Activity. Could you write out the records below exactly, without omitting a line?

(Stored entries)
● ● ● ● ●
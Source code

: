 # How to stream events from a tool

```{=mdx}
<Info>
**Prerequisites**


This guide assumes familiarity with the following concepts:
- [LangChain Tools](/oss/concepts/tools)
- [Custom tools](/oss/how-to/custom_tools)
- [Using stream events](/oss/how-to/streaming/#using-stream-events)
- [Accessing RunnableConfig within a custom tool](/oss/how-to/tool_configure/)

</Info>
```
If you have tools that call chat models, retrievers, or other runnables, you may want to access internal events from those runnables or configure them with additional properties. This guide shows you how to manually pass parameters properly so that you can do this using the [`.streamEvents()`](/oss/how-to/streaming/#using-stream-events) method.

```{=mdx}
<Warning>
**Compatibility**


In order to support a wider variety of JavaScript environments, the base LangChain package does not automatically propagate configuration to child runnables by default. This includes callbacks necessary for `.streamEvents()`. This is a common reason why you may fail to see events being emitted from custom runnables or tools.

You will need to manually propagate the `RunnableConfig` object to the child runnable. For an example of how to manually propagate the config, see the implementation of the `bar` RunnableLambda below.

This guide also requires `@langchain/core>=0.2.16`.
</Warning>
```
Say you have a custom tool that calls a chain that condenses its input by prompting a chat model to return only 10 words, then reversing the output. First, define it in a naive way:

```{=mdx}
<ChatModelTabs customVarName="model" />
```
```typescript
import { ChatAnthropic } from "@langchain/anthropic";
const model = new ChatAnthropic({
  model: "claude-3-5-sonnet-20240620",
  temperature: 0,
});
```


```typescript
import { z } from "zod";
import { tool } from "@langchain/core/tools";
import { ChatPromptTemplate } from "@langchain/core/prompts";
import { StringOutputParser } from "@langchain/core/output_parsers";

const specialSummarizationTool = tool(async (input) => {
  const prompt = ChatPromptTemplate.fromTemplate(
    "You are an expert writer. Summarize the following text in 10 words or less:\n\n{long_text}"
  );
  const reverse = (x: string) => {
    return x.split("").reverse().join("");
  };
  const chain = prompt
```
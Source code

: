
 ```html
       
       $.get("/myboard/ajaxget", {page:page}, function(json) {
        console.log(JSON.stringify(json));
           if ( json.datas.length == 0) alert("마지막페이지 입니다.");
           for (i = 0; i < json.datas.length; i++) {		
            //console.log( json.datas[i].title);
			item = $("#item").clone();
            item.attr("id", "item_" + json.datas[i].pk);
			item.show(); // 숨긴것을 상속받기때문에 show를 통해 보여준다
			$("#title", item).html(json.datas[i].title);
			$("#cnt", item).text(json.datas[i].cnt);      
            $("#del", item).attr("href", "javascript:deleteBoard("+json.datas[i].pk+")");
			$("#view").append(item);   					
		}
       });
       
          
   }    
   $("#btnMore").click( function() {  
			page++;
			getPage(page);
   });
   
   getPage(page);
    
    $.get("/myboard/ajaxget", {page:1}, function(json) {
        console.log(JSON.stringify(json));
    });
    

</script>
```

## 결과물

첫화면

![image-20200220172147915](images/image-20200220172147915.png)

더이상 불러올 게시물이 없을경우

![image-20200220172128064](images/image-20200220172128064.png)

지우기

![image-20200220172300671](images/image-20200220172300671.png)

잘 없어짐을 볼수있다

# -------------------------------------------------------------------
● ● ● ● ●
Solution to this task.
Source code

: # How to stream events from a tool

```{=mdx}
<Info>
**Prerequisites**


This guide assumes familiarity with the following concepts:
- [LangChain Tools](/oss/concepts/tools)
- [Custom tools](/oss/how-to/custom_tools)
- [Using stream events](/oss/how-to/streaming/#using-stream-events)
- [Accessing RunnableConfig within a custom tool](/oss/how-to/tool_configure/)

</Info>
```
If you have tools that call chat models, retrievers, or other runnables, you may want to access internal events from those runnables or configure them with additional properties. This guide shows you how to manually pass parameters properly so that you can do this using the [`.streamEvents()`](/oss/how-to/streaming/#using-stream-events) method.

```{=mdx}
<Warning>
**Compatibility**


In order to support a wider variety of JavaScript environments, the base LangChain package does not automatically propagate configuration to child runnables by default. This includes callbacks necessary for `.streamEvents()`. This is a common reason why you may fail to see events being emitted from custom runnables or tools.

You will need to manually propagate the `RunnableConfig` object to the child runnable. For an example of how to manually propagate the config, see the implementation of the `bar` RunnableLambda below.

This guide also requires `@langchain/core>=0.2.16`.
</Warning>
```
Say you have a custom tool that calls a chain that condenses its input by prompting a chat model to return only 10 words, then reversing the output. First, define it in a naive way:

```{=mdx}
<ChatModelTabs customVarName="model" />
```
```typescript
import { ChatAnthropic } from "@langchain/anthropic";
const model = new ChatAnthropic({
  model: "claude-3-5-sonnet-20240620",
  temperature: 0,
});
```


```typescript
import { z } from "zod";
import { tool } from "@langchain/core/tools";
import { ChatPromptTemplate } from "@langchain/core/prompts";
import { StringOutputParser } from "@langchain/core/output_parsers";

const specialSummarizationTool = tool(async (input) => {
  const prompt = ChatPromptTemplate.fromTemplate(
    "You are an expert writer. Summarize the following text in 10 words or less:\n\n{long_text}"
  );
  const reverse = (x: string) => {
    return x.split("").reverse().join("");
  };
  const chain = prompt
```
Source code

:
 ```html
       
       $.get("/myboard/ajaxget", {page:page}, function(json) {
        console.log(JSON.stringify(json));
           if ( json.datas.length == 0) alert("마지막페이지 입니다.");
           for (i = 0; i < json.datas.length; i++) {		
            //console.log( json.datas[i].title);
			item = $("#item").clone();
            item.attr("id", "item_" + json.datas[i].pk);
			item.show(); // 숨긴것을 상속받기때문에 show를 통해 보여준다
			$("#title", item).html(json.datas[i].title);
			$("#cnt", item).text(json.datas[i].cnt);      
            $("#del", item).attr("href", "javascript:deleteBoard("+json.datas[i].pk+")");
			$("#view").append(item);   					
		}
       });
       
          
   }    
   $("#btnMore").click( function() {  
			page++;
			getPage(page);
   });
   
   getPage(page);
    
    $.get("/myboard/ajaxget", {page:1}, function(json) {
        console.log(JSON.stringify(json));
    });
    

</script>
```

## 결과물

첫화면

![image-20200220172147915](images/image-20200220172147915.png)

더이상 불러올 게시물이 없을경우

![image-20200220172128064](images/image-20200220172128064.png)

지우기

![image-20200220172300671](images/image-20200220172300671.png)

잘 없어짐을 볼수있다

# -------------------------------------------------------------------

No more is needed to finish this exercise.